◆ **Your goal**:
Output every entry below word for word, without its pictures.
_ _ _ _
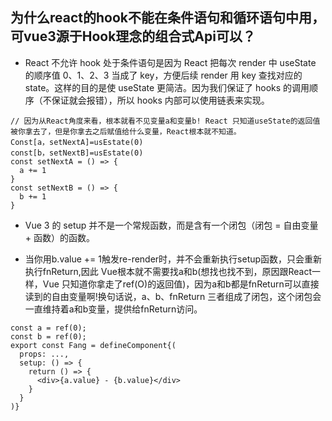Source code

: ## 为什么react的hook不能在条件语句和循环语句中用，可vue3源于Hook理念的组合式Api可以？
- React 不允许 hook 处于条件语句是因为 React 把每次 render 中 useState 的顺序值 0、1、2、3 当成了 key，方便后续 render 用 key 查找对应的 state。这样的目的是使 useState 更简洁。因为我们保证了 hooks 的调用顺序（不保证就会报错），所以 hooks 内部可以使用链表来实现。

```React
// 因为从React角度来看，根本就看不见变量a和变量b! React 只知道useState的返回值被你拿去了，但是你拿去之后赋值给什么变量，React根本就不知道。
Const[a，setNextA]=usEstate(0)
const[b，setNextB]=usEstate(0)
const setNextA = () => {
  a += 1
}
const setNextB = () => {
  b += 1
}

```

- Vue 3 的 setup 并不是一个常规函数，而是含有一个闭包（闭包 = 自由变量 + 函数）的函数。

- 当你用b.value += 1触发re-render时，并不会重新执行setup函数，只会重新执行fnReturn,因此 Vue根本就不需要找a和b(想找也找不到，原因跟React一样，Vue 只知道你拿走了ref(O)的返回值)，因为a和b都是fnReturn可以直接读到的自由变量啊!换句话说，a、b、fnReturn 三者组成了闭包，这个闭包会一直维持着a和b变量，提供给fnReturn访问。

```Vue
const a = ref(0);
const b = ref(0);
export const Fang = defineComponent{(
  props: ...,
  setup: () => {
    return () => {
      <div>{a.value} - {b.value}</div>
    }
  }
)}
```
_ _ _ _
◆ **Solved problem**:
Source code

: ## 为什么react的hook不能在条件语句和循环语句中用，可vue3源于Hook理念的组合式Api可以？
- React 不允许 hook 处于条件语句是因为 React 把每次 render 中 useState 的顺序值 0、1、2、3 当成了 key，方便后续 render 用 key 查找对应的 state。这样的目的是使 useState 更简洁。因为我们保证了 hooks 的调用顺序（不保证就会报错），所以 hooks 内部可以使用链表来实现。

```React
// 因为从React角度来看，根本就看不见变量a和变量b! React 只知道useState的返回值被你拿去了，但是你拿去之后赋值给什么变量，React根本就不知道。
Const[a，setNextA]=usEstate(0)
const[b，setNextB]=usEstate(0)
const setNextA = () => {
  a += 1
}
const setNextB = () => {
  b += 1
}

```

- Vue 3 的 setup 并不是一个常规函数，而是含有一个闭包（闭包 = 自由变量 + 函数）的函数。

- 当你用b.value += 1触发re-render时，并不会重新执行setup函数，只会重新执行fnReturn,因此 Vue根本就不需要找a和b(想找也找不到，原因跟React一样，Vue 只知道你拿走了ref(O)的返回值)，因为a和b都是fnReturn可以直接读到的自由变量啊!换句话说，a、b、fnReturn 三者组成了闭包，这个闭包会一直维持着a和b变量，提供给fnReturn访问。

```Vue
const a = ref(0);
const b = ref(0);
export const Fang = defineComponent{(
  props: ...,
  setup: () => {
    return () => {
      <div>{a.value} - {b.value}</div>
    }
  }
)}
```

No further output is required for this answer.